C’est dans ces conditions que le Hof van cassatie a décidé de surseoir à statuer et de poser à la Cour les questions suivantes :

1° Les articles 37 de la [convention TIR] et 454, paragraphe 3, deuxième alinéa, du [règlement d’application] doivent-ils être interprétés en ce sens que, à défaut de constatation officielle du lieu où l’infraction ou l’irrégularité a été commise et à défaut de preuve contraire apportée dans le délai par le garant, l’État membre où l’existence de l’infraction ou de l’irrégularité est constatée est réputé être celui où l’infraction ou l’irrégularité a été commise, même s’il est possible de déterminer, sur la base du lieu de prise en charge du carnet TIR et du scellement des marchandises, sans recherche supplémentaire, par le territoire de quel État membre situé à la frontière externe de la Communauté les marchandises ont été introduites irrégulièrement dans la Communauté ?
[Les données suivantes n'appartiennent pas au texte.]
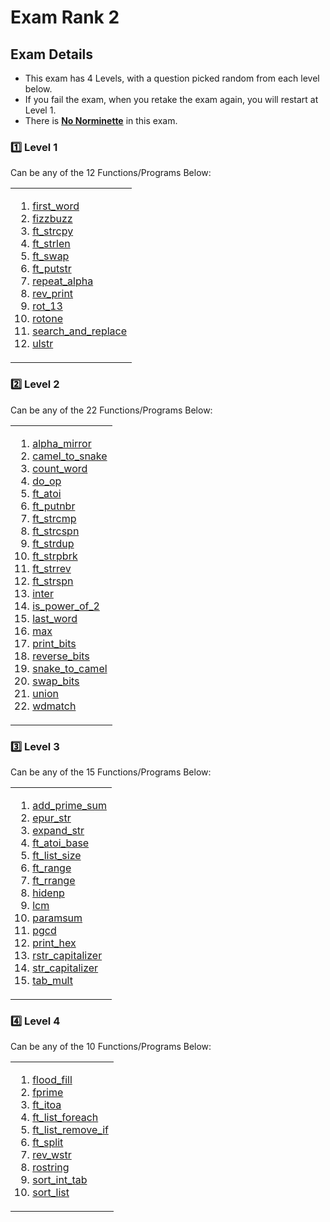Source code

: # Exam Rank 2

## Exam Details

- This exam has 4 Levels, with a question picked random from each level below.
- If you fail the exam, when you retake the exam again, you will restart at Level 1.
- There is <ins>**No Norminette**</ins> in this exam.

### :one: Level 1
Can be any of the 12 Functions/Programs Below:
<table><tr><td>
  
1. [first_word](https://github.com/brsoaresc/42Porto-School/blob/main/42-Exams/Rank_2/Level_1/first_word.c)
2. [fizzbuzz](https://github.com/brsoaresc/42Porto-School/blob/main/42-Exams/Rank_2/Level_1/fizzbuzz.c)
3. [ft_strcpy](https://github.com/brsoaresc/42Porto-School/blob/main/42-Exams/Rank_2/Level_1/ft_strcpy.c)
4. [ft_strlen](https://github.com/brsoaresc/42Porto-School/blob/main/42-Exams/Rank_2/Level_1/ft_strlen.c)
5. [ft_swap](https://github.com/brsoaresc/42Porto-School/blob/main/42-Exams/Rank_2/Level_1/ft_swap.c)
6. [ft_putstr](https://github.com/brsoaresc/42Porto-School/blob/main/42-Exams/Rank_2/Level_1/ft_putstr.c)
7. [repeat_alpha](https://github.com/brsoaresc/42Porto-School/blob/main/42-Exams/Rank_2/Level_1/repeat_alpha.c)
8. [rev_print](https://github.com/brsoaresc/42Porto-School/blob/main/42-Exams/Rank_2/Level_1/rev_print.c)
9. [rot_13](https://github.com/brsoaresc/42Porto-School/blob/main/42-Exams/Rank_2/Level_1/rot_13.c)
10. [rotone](https://github.com/brsoaresc/42Porto-School/blob/main/42-Exams/Rank_2/Level_1/rotone.c)
11. [search_and_replace](https://github.com/brsoaresc/42Porto-School/blob/main/42-Exams/Rank_2/Level_1/search_and_replace.c)
12. [ulstr](https://github.com/brsoaresc/42Porto-School/blob/main/42-Exams/Rank_2/Level_1/ulstr.c)
</td></tr></table>

### :two: Level 2
Can be any of the 22 Functions/Programs Below:
<table><tr><td>
  
1. [alpha_mirror](https://github.com/brsoaresc/42Porto-School/blob/main/42-Exams/Rank_2/Level_2/alpha_mirror.c)
2. [camel_to_snake](https://github.com/brsoaresc/42Porto-School/blob/main/42-Exams/Rank_2/Level_2/camel_to_snake.c)
3. [count_word](https://github.com/brsoaresc/42Porto-School/blob/main/42-Exams/Rank_2/Level_2/count_words.c)
4. [do_op](https://github.com/brsoaresc/42Porto-School/blob/main/42-Exams/Rank_2/Level_2/do_op.c)
5. [ft_atoi](https://github.com/brsoaresc/42Porto-School/blob/main/42-Exams/Rank_2/Level_2/ft_atoi.c)
6. [ft_putnbr](https://github.com/brsoaresc/42Porto-School/blob/main/42-Exams/Rank_2/Level_2/ft_putnbr.c)
7. [ft_strcmp](https://github.com/brsoaresc/42Porto-School/blob/main/42-Exams/Rank_2/Level_2/ft_strcmp.c)
8. [ft_strcspn](https://github.com/brsoaresc/42Porto-School/blob/main/42-Exams/Rank_2/Level_2/ft_strcspn.c)
9. [ft_strdup](https://github.com/brsoaresc/42Porto-School/blob/main/42-Exams/Rank_2/Level_2/ft_strdup.c)
10. [ft_strpbrk](https://github.com/brsoaresc/42Porto-School/blob/main/42-Exams/Rank_2/Level_2/ft_strpbrk.c)
11. [ft_strrev](https://github.com/brsoaresc/42Porto-School/blob/main/42-Exams/Rank_2/Level_2/ft_strrev.c)
12. [ft_strspn](https://github.com/brsoaresc/42Porto-School/blob/main/42-Exams/Rank_2/Level_2/ft_strspn.c)
13. [inter](https://github.com/brsoaresc/42Porto-School/blob/main/42-Exams/Rank_2/Level_2/inter.c)
14. [is_power_of_2](https://github.com/brsoaresc/42Porto-School/blob/main/42-Exams/Rank_2/Level_2/is_power_of_2.c)
15. [last_word](https://github.com/brsoaresc/42Porto-School/blob/main/42-Exams/Rank_2/Level_2/last_word.c)
16. [max](https://github.com/brsoaresc/42Porto-School/blob/main/42-Exams/Rank_2/Level_2/max.c)
17. [print_bits](https://github.com/brsoaresc/42Porto-School/blob/main/42-Exams/Rank_2/Level_2/print_bits.c)
18. [reverse_bits](https://github.com/brsoaresc/42Porto-School/blob/main/42-Exams/Rank_2/Level_2/reverse_bits.c)
19. [snake_to_camel](https://github.com/brsoaresc/42Porto-School/blob/main/42-Exams/Rank_2/Level_2/snake_to_camel.c)
20. [swap_bits](https://github.com/brsoaresc/42Porto-School/blob/main/42-Exams/Rank_2/Level_2/swap_bits.c)
21. [union](https://github.com/brsoaresc/42Porto-School/blob/main/42-Exams/Rank_2/Level_2/union.c)
22. [wdmatch](https://github.com/brsoaresc/42Porto-School/blob/main/42-Exams/Rank_2/Level_2/wdmatch.c)
</td></tr></table>

### :three: Level 3
Can be any of the 15 Functions/Programs Below:
<table><tr><td>
  
1. [add_prime_sum](https://github.com/brsoaresc/42Porto-School/blob/main/42-Exams/Rank_2/Level_3/add_prime_sum.c)
2. [epur_str](https://github.com/brsoaresc/42Porto-School/blob/main/42-Exams/Rank_2/Level_3/epur_str.c)
3. [expand_str](https://github.com/brsoaresc/42Porto-School/blob/main/42-Exams/Rank_2/Level_3/expand_str.c)
4. [ft_atoi_base](https://github.com/brsoaresc/42Porto-School/blob/main/42-Exams/Rank_2/Level_3/ft_atoi_base.c)
5. [ft_list_size](https://github.com/brsoaresc/42Porto-School/blob/main/42-Exams/Rank_2/Level_3/ft_list_size)
6. [ft_range](https://github.com/brsoaresc/42Porto-School/blob/main/42-Exams/Rank_2/Level_3/ft_range.c)
7. [ft_rrange](https://github.com/brsoaresc/42Porto-School/blob/main/42-Exams/Rank_2/Level_3/ft_rrange.c)
8. [hidenp](https://github.com/brsoaresc/42Porto-School/blob/main/42-Exams/Rank_2/Level_3/hidenp.c)
9. [lcm](https://github.com/brsoaresc/42Porto-School/blob/main/42-Exams/Rank_2/Level_3/lcm.c)
10. [paramsum](https://github.com/brsoaresc/42Porto-School/blob/main/42-Exams/Rank_2/Level_3/paramsum.c)
11. [pgcd](https://github.com/brsoaresc/42Porto-School/blob/main/42-Exams/Rank_2/Level_3/pgcd.c)
12. [print_hex](https://github.com/brsoaresc/42Porto-School/blob/main/42-Exams/Rank_2/Level_3/print_hex.c)
13. [rstr_capitalizer](https://github.com/brsoaresc/42Porto-School/blob/main/42-Exams/Rank_2/Level_3/rstr_capitalizer.c)
14. [str_capitalizer](https://github.com/brsoaresc/42Porto-School/blob/main/42-Exams/Rank_2/Level_3/str_capitalizer.c)
15. [tab_mult](https://github.com/brsoaresc/42Porto-School/blob/main/42-Exams/Rank_2/Level_3/tab_mult.c)
</td></tr></table>

### :four: Level 4
Can be any of the 10 Functions/Programs Below:
<table><tr><td>
  
1. [flood_fill](https://github.com/brsoaresc/42Porto-School/blob/main/42-Exams/Rank_2/Level_4/flood_fill)
2. [fprime](https://github.com/brsoaresc/42Porto-School/blob/main/42-Exams/Rank_2/Level_4/fprime.c)
3. [ft_itoa](https://github.com/brsoaresc/42Porto-School/blob/main/42-Exams/Rank_2/Level_4/ft_itoa.c)
4. [ft_list_foreach](https://github.com/brsoaresc/42Porto-School/blob/main/42-Exams/Rank_2/Level_4/ft_list_foreach)
5. [ft_list_remove_if](https://github.com/brsoaresc/42Porto-School/blob/main/42-Exams/Rank_2/Level_4/ft_list_remove.c)
6. [ft_split](https://github.com/brsoaresc/42Porto-School/blob/main/42-Exams/Rank_2/Level_4/ft_split.c)
7. [rev_wstr](https://github.com/brsoaresc/42Porto-School/blob/main/42-Exams/Rank_2/Level_4/rev_wstr.c)
8. [rostring](https://github.com/brsoaresc/42Porto-School/blob/main/42-Exams/Rank_2/Level_4/rostring.c)
9. [sort_int_tab](https://github.com/brsoaresc/42Porto-School/blob/main/42-Exams/main/Rank_2/Level_4/sort_int_tab.c)
10. [sort_list](https://github.com/brsoaresc/42Porto-School/blob/main/42-Exams/Rank_2/Level_4/sort_list)
</td></tr></table>

<br>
2° En cas de réponse négative à la première question, les mêmes articles, lus en combinaison avec les articles 6, paragraphe 1, et 7, paragraphe 1, de la directive sur l’accise doivent-ils être interprétés en ce sens que l’État membre situé à la frontière externe de la Communauté par laquelle les marchandises ont été introduites irrégulièrement est également compétent pour poursuivre le recouvrement des accises lorsque les marchandises ont entre-temps été acheminées dans un autre État membre où elles ont été découvertes, saisies et confisquées ?

Le droit :

La convention TIR

La convention TIR est entrée en vigueur pour la Communauté le 20 juin 1983. Elle prévoit, à son article 4, que les marchandises transportées sous le régime TIR qu’elle établit ne sont pas assujetties au paiement ou à la consignation des droits et des taxes à l’importation ou à l’exportation aux bureaux de douane de passage.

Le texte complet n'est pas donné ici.